Maximum number of output datasets is 99.
Back to top
View user's profile Send private message
Bill Woodger

Moderator Emeritus


Joined: 09 Mar 2011
Posts: 7309
Location: Inside the Matrix

PostPosted: Mon Apr 16, 2012 8:47 pm
Reply with quote

I think you were asked a little more than that.

How do you determine, from your data, which of up to 99 output datasets gets a particular key written to it.

Your input sample shows unsorted, your output sorted, yes? Or is this the "magic" "dynamic" sort of thing?

Are all datasets to be written to every time the job is run?

Please explain your requirement as fully and clearly as you can. Read through it a few times before posting. Show samples for input and expected out. RECFM/LRECL for input and outputs.
Back to top
View user's profile Send private message
VivekKhanna

New User


Joined: 09 Feb 2009
Posts: 57
Location: India

PostPosted: Mon Apr 16, 2012 9:03 pm
Reply with quote

I don't want a particular key to go into a specific output dataset, I only want matching key, to be present with the same dataset ( not to span over multiple datasets).

All the datasets will be written. The output should be sorted, that can be achieved by using sort on the key fields.

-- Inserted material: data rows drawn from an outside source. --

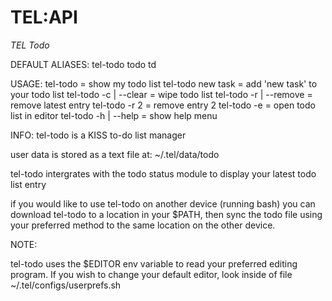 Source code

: # TEL:API

_TEL Todo_

DEFAULT ALIASES:
tel-todo
todo
td

USAGE:
tel-todo		= show my todo list
tel-todo new task 	= add 'new task' to your todo list
tel-todo -c | --clear	= wipe todo list 
tel-todo -r | --remove	= remove latest entry
tel-todo -r 2		= remove entry 2
tel-todo -e 		= open todo list in editor
tel-todo -h | --help 	= show help menu

INFO:
tel-todo is a KISS to-do list manager

user data is stored as a text file at: ~/.tel/data/todo

tel-todo intergrates with the todo status module to display your latest todo list entry

if you would like to use tel-todo on another device (running bash) you can download tel-todo to a location in your $PATH, then sync the todo file using your preferred method to the same location on the other device.

NOTE:

tel-todo uses the $EDITOR env variable to read your preferred editing program. If you wish to change your default editor, look inside of file ~/.tel/configs/userprefs.sh

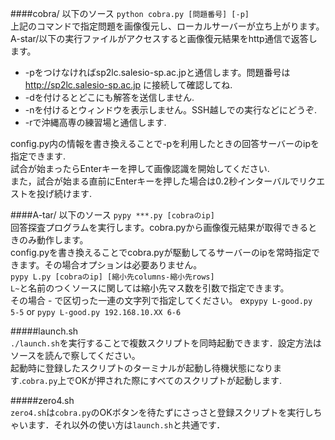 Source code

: ####cobra/ 以下のソース
`python cobra.py [問題番号] [-p]`  
上記のコマンドで指定問題を画像復元し、ローカルサーバーが立ち上がります。A-star/以下の実行ファイルがアクセスすると画像復元結果をhttp通信で返答します。  

- -pをつけなければsp2lc.salesio-sp.ac.jpと通信します。問題番号は http://sp2lc.salesio-sp.ac.jp に接続して確認してね.  
- -dを付けるとどこにも解答を送信しません.  
- -nを付けるとウィンドウを表示しません。SSH越しでの実行などにどうぞ.  
- -rで沖縄高専の練習場と通信します.  
  
config.py内の情報を書き換えることで-pを利用したときの回答サーバーのipを指定できます.  
試合が始まったらEnterキーを押して画像認識を開始してください.  
また，試合が始まる直前にEnterキーを押した場合は0.2秒インターバルでリクエストを投げ続けます.  
  
  
####A-tar/ 以下のソース
`pypy ***.py [cobraのip]`  
回答探査プログラムを実行します。cobra.pyから画像復元結果が取得できるときのみ動作します。  
config.pyを書き換えることでcobra.pyが駆動してるサーバーのipを常時指定できます。その場合オプションは必要ありません。  
`pypy L.py [cobraのip] [縮小先columns-縮小先rows]`  
`L~`と名前のつくソースに関しては縮小先マス数を引数で指定できます。  
その場合 - で区切った一連の文字列で指定してください。 ex`pypy L-good.py 5-5`  or `pypy L-good.py 192.168.10.XX 6-6 `  


#####launch.sh  
`./launch.sh`を実行することで複数スクリプトを同時起動できます．設定方法はソースを読んで察してください。  
起動時に登録したスクリプトのターミナルが起動し待機状態になります.`cobra.py`上でOKが押された際にすべてのスクリプトが起動します.    


#####zero4.sh  
`zero4.sh`は`cobra.py`のOKボタンを待たずにさっさと登録スクリプトを実行しちゃいます．それ以外の使い方は`launch.sh`と共通です．
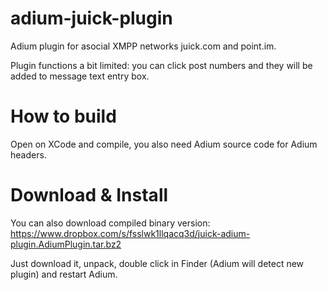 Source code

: adium-juick-plugin
==================

Adium plugin for asocial XMPP networks juick.com and point.im.

Plugin functions a bit limited: you can click post numbers and they will be added to message text entry
box.


How to build
============

Open on XCode and compile, you also need Adium source code for Adium headers.

Download & Install
==================

You can also download compiled binary version: https://www.dropbox.com/s/fsslwk1llqacq3d/juick-adium-plugin.AdiumPlugin.tar.bz2 

Just download it, unpack, double click in Finder (Adium will detect new plugin) and restart Adium.
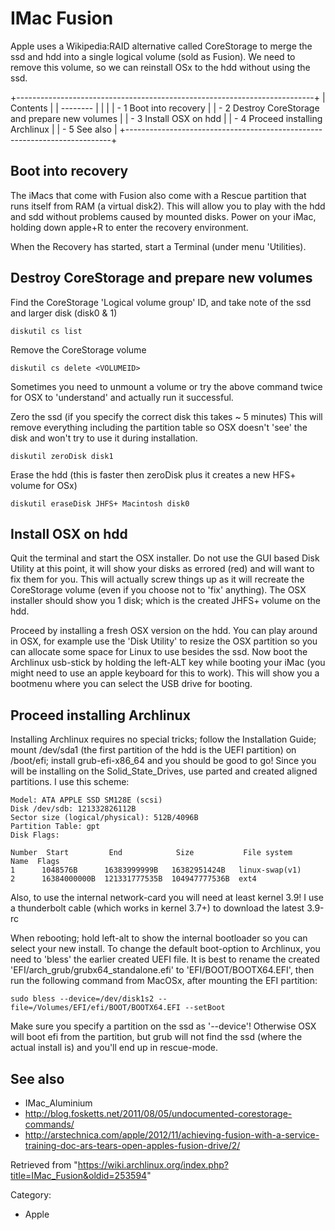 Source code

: IMac Fusion
===========

Apple uses a Wikipedia:RAID alternative called CoreStorage to merge the
ssd and hdd into a single logical volume (sold as Fusion). We need to
remove this volume, so we can reinstall OSx to the hdd without using the
ssd.

+--------------------------------------------------------------------------+
| Contents                                                                 |
| --------                                                                 |
|                                                                          |
| -   1 Boot into recovery                                                 |
| -   2 Destroy CoreStorage and prepare new volumes                        |
| -   3 Install OSX on hdd                                                 |
| -   4 Proceed installing Archlinux                                       |
| -   5 See also                                                           |
+--------------------------------------------------------------------------+

Boot into recovery
------------------

The iMacs that come with Fusion also come with a Rescue partition that
runs itself from RAM (a virtual disk2). This will allow you to play with
the hdd and sdd without problems caused by mounted disks. Power on your
iMac, holding down apple+R to enter the recovery environment.

When the Recovery has started, start a Terminal (under menu 'Utilities).

Destroy CoreStorage and prepare new volumes
-------------------------------------------

Find the CoreStorage 'Logical volume group' ID, and take note of the ssd
and larger disk (disk0 & 1)

    diskutil cs list

Remove the CoreStorage volume

    diskutil cs delete <VOLUMEID>

Sometimes you need to unmount a volume or try the above command twice
for OSX to 'understand' and actually run it successful.

Zero the ssd (if you specify the correct disk this takes ~ 5 minutes)
This will remove everything including the partition table so OSX doesn't
'see' the disk and won't try to use it during installation.

    diskutil zeroDisk disk1

Erase the hdd (this is faster then zeroDisk plus it creates a new HFS+
volume for OSx)

    diskutil eraseDisk JHFS+ Macintosh disk0

Install OSX on hdd
------------------

Quit the terminal and start the OSX installer. Do not use the GUI based
Disk Utility at this point, it will show your disks as errored (red) and
will want to fix them for you. This will actually screw things up as it
will recreate the CoreStorage volume (even if you choose not to 'fix'
anything). The OSX installer should show you 1 disk; which is the
created JHFS+ volume on the hdd.

Proceed by installing a fresh OSX version on the hdd. You can play
around in OSX, for example use the 'Disk Utility' to resize the OSX
partition so you can allocate some space for Linux to use besides the
ssd. Now boot the Archlinux usb-stick by holding the left-ALT key while
booting your iMac (you might need to use an apple keyboard for this to
work). This will show you a bootmenu where you can select the USB drive
for booting.

Proceed installing Archlinux
----------------------------

Installing Archlinux requires no special tricks; follow the Installation
Guide; mount /dev/sda1 (the first partition of the hdd is the UEFI
partition) on /boot/efi; install grub-efi-x86_64 and you should be good
to go! Since you will be installing on the Solid_State_Drives, use
parted and created aligned partitions. I use this scheme:

    Model: ATA APPLE SSD SM128E (scsi)
    Disk /dev/sdb: 121332826112B
    Sector size (logical/physical): 512B/4096B
    Partition Table: gpt
    Disk Flags: 

    Number  Start         End            Size           File system     Name  Flags
    1      1048576B      16383999999B   16382951424B   linux-swap(v1)
    2      16384000000B  121331777535B  104947777536B  ext4

Also, to use the internal network-card you will need at least kernel
3.9! I use a thunderbolt cable (which works in kernel 3.7+) to download
the latest 3.9-rc

When rebooting; hold left-alt to show the internal bootloader so you can
select your new install. To change the default boot-option to Archlinux,
you need to 'bless' the earlier created UEFI file. It is best to rename
the created 'EFI/arch_grub/grubx64_standalone.efi' to
'EFI/BOOT/BOOTX64.EFI', then run the following command from MacOSx,
after mounting the EFI partition:

    sudo bless --device=/dev/disk1s2 --file=/Volumes/EFI/efi/BOOT/BOOTX64.EFI --setBoot

Make sure you specify a partition on the ssd as '--device'! Otherwise
OSX will boot efi from the partition, but grub will not find the ssd
(where the actual install is) and you'll end up in rescue-mode.

See also
--------

-   IMac_Aluminium
-   http://blog.fosketts.net/2011/08/05/undocumented-corestorage-commands/
-   http://arstechnica.com/apple/2012/11/achieving-fusion-with-a-service-training-doc-ars-tears-open-apples-fusion-drive/2/

Retrieved from
"https://wiki.archlinux.org/index.php?title=IMac_Fusion&oldid=253594"

Category:

-   Apple
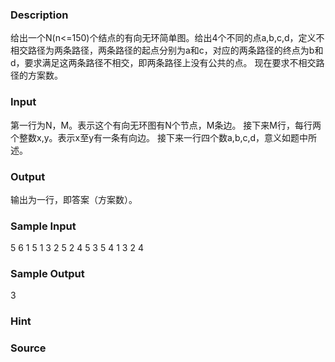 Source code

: 
### Description

给出一个N(n<=150)个结点的有向无环简单图。给出4个不同的点a,b,c,d，定义不相交路径为两条路径，两条路径的起点分别为a和c，对应的两条路径的终点为b和d，要求满足这两条路径不相交，即两条路径上没有公共的点。
现在要求不相交路径的方案数。


### Input
第一行为N，M。表示这个有向无环图有N个节点，M条边。
接下来M行，每行两个整数x,y。表示x至y有一条有向边。
接下来一行四个数a,b,c,d，意义如题中所述。

### Output
输出为一行，即答案（方案数）。


### Sample Input
5 6
1 5
1 3
2 5
2 4
5 3
5 4
1 3 2 4


### Sample Output
3

### Hint

### Source
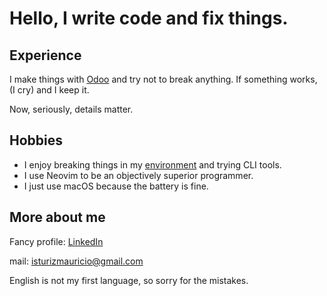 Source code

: # Hello, I write code and fix things.

Experience
---

I make things with [Odoo](https://github.com/odoo/odoo) and try not to break anything. If something works, (I cry) and I keep it.

Now, seriously, details matter.

Hobbies
---

- I enjoy breaking things in my [environment](https://github.com/isturiz/config) and trying CLI tools.
- I use Neovim to be an objectively superior programmer.
- I just use macOS because the battery is fine.

More about me
---

Fancy profile: [LinkedIn](https://www.linkedin.com/in/mauricioisturiz)

mail: isturizmauricio@gmail.com

English is not my first language, so sorry for the mistakes.
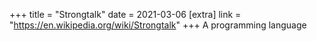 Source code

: +++
title = "Strongtalk"
date = 2021-03-06
[extra]
link = "https://en.wikipedia.org/wiki/Strongtalk"
+++
A programming language

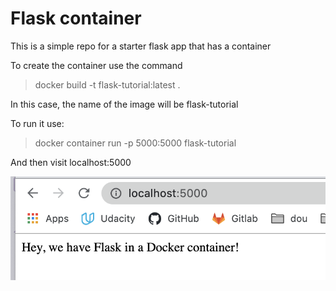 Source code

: # Flask container

This is a simple repo for a starter flask app that has a container

To create the container use the command 

> docker build -t flask-tutorial:latest .

In this case, the name of the image will be flask-tutorial

To run it use:

> docker container run -p 5000:5000 flask-tutorial

And then visit localhost:5000

![](img/result.png) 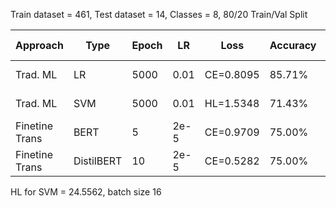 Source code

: 
Train dataset = 461, Test dataset = 14, Classes = 8, 80/20 Train/Val Split

Approach       | Type       | Epoch  | LR   | Loss       | Accuracy | F1     | Avg Resp | Size     |
---------------|------------|--------|------|------------|----------|--------|----------|----------|
Trad. ML       | LR         | 5000   | 0.01 | CE=0.8095  | 85.71%   | 0.8095 | 4.66 ms  | 8 KB
Trad. ML       | SVM        | 5000   | 0.01 | HL=1.5348  | 71.43%   | 0.6905 | 4.40 ms  | 8 KB
Finetine Trans | BERT       | 5      | 2e-5 | CE=0.9709  | 75.00%   | 0.7500 | X.XX ms  | 438.2 MB
Finetine Trans | DistilBERT | 10     | 2e-5 | CE=0.5282  | 75.00%   | 0.7500 | X.XX ms  | 268 KB


HL for SVM = 24.5562, batch size 16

As, this is a one time execution, and I want to avoid a COBOL program to do the same. The number of records in output dataset may differ, to a maximum of 5. Consider the following example:

Code:

----+----1----+----2----+----3
1111   AABBCCDD
1111   AACCBBDD
1111   AADDCCBB
1111   AABCBCDD
2222   ACACBDBD
2222   AACCBBDD
2222   AACCDDBB
3333   AACCVVRR
3333   AACCDDBB
3333   AABBCCDD
3333   AABBDDCC


Since the number of records in the input file are 11, so 99 output files will be created with only 3 files holding data and rest will be empty files. The output should be as mentioned below:

File 1:
Code:

----+----1----+----2----+----3
1111   AABBCCDD
1111   AACCBBDD
1111   AADDCCBB
1111   AABCBCDD


File 2:
Code:

----+----1----+----2----+----3
2222   ACACBDBD
2222   AACCBBDD
2222   AACCDDBB


File 3:
Code:

----+----1----+----2----+----3
3333   AACCVVRR
3333   AACCDDBB
3333   AABBCCDD
3333   AABBDDCC
Back to top
View user's profile Send private message
Skolusu

Senior Member


Joined: 07 Dec 2007
Posts: 2205
Location: San Jose

PostPosted: Mon Apr 16, 2012 10:25 pm
Reply with quote

VivekKhanna wrote:

I don't want a particular key to go into a specific output dataset, I only want matching key, to be present with the same dataset ( not to span over multiple datasets).
As, this is a one time execution, and I want to avoid a COBOL program to do the same. The number of records in output dataset may differ, to a maximum of 5. Consider the following example:

Code:

----+----1----+----2----+----3
1111   AABBCCDD
1111   AACCBBDD
1111   AADDCCBB
1111   AABCBCDD
2222   ACACBDBD
2222   AACCBBDD
2222   AACCDDBB
3333   AACCVVRR
3333   AACCDDBB
3333   AABBCCDD
3333   AABBDDCC



You are NOT consistent with your rules. If your maximum records in the output file is 5, as per the sample key 1111 has 4 records and 2222 has 3 records, So if you consider 5 records then shouldn't key 2222 also be in the same file 1111?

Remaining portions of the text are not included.